子宝の霊場である、シルミチュー霊場のほかにも沖縄には、開闢伝説が各地に伝わっています。
浜比嘉島では、アマミチュー、シルミチューという男女の神様が島に降り立って、男女の神様が夫婦となり、そこから人々が増えたという、アダムとイブや、古事記のイザナミ、イザナギのような伝説が残されています。
シルミチュー霊場に上るための長い階段が産道であり、たどりつく鍾乳洞が子宮、そこにある鍾乳石が男性器、洞穴内にある壺に年に一度、石を入れるのは卵子と精子の受精を意味しているとも言われています。
口承伝承であるため、学術的ではなく、また多くの説があります。
ここでいうアマミチュー、シルミチューについても、何通りかの学説があり、2人の神様の名前という説だけではありません。現在の学説では、アマミチュー(本島ではアマミキヨと呼ばれる)は、「奄美から来た人」という意味で、個人名ではなく、日本人とかアメリカ人というような集団の固有名詞であり、一人ではなく、集団で海を渡ってきたというのが定説なっています。

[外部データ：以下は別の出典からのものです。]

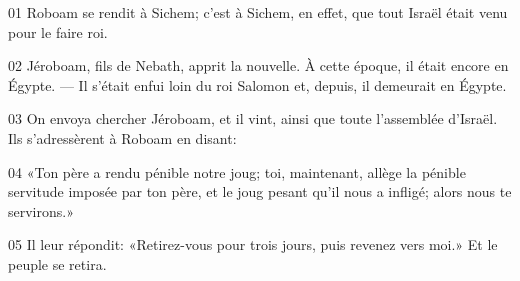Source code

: 01 Roboam se rendit à Sichem; c’est à Sichem, en effet, que tout Israël était venu pour le faire roi.

02 Jéroboam, fils de Nebath, apprit la nouvelle. À cette époque, il était encore en Égypte. --- Il s’était enfui loin du roi Salomon et, depuis, il demeurait en Égypte.

03 On envoya chercher Jéroboam, et il vint, ainsi que toute l’assemblée d’Israël. Ils s’adressèrent à Roboam en disant:

04 «Ton père a rendu pénible notre joug; toi, maintenant, allège la pénible servitude imposée par ton père, et le joug pesant qu’il nous a infligé; alors nous te servirons.»

05 Il leur répondit: «Retirez-vous pour trois jours, puis revenez vers moi.» Et le peuple se retira.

アマミチュー(アマミキヨ)に対してのシルミチュー(本島ではシネリキヨと呼ばれる)は、学説によると、アマミキヨに対する反語であり、個人名ではないとの説もあります。
ですので、アマミチュー、シルミチューに男性神とか女性神のような性別もないというのが現在の学説の定説になっています。
学術的なところと、精神世界の基層信仰的な受け取り方、どちらにしても、琉球の始まりとして現代社会でも、沖縄の礎として、大切に崇拝されていることが分かります。
学説は少しロマンチックじゃないな…というのもあるかもしれませんね。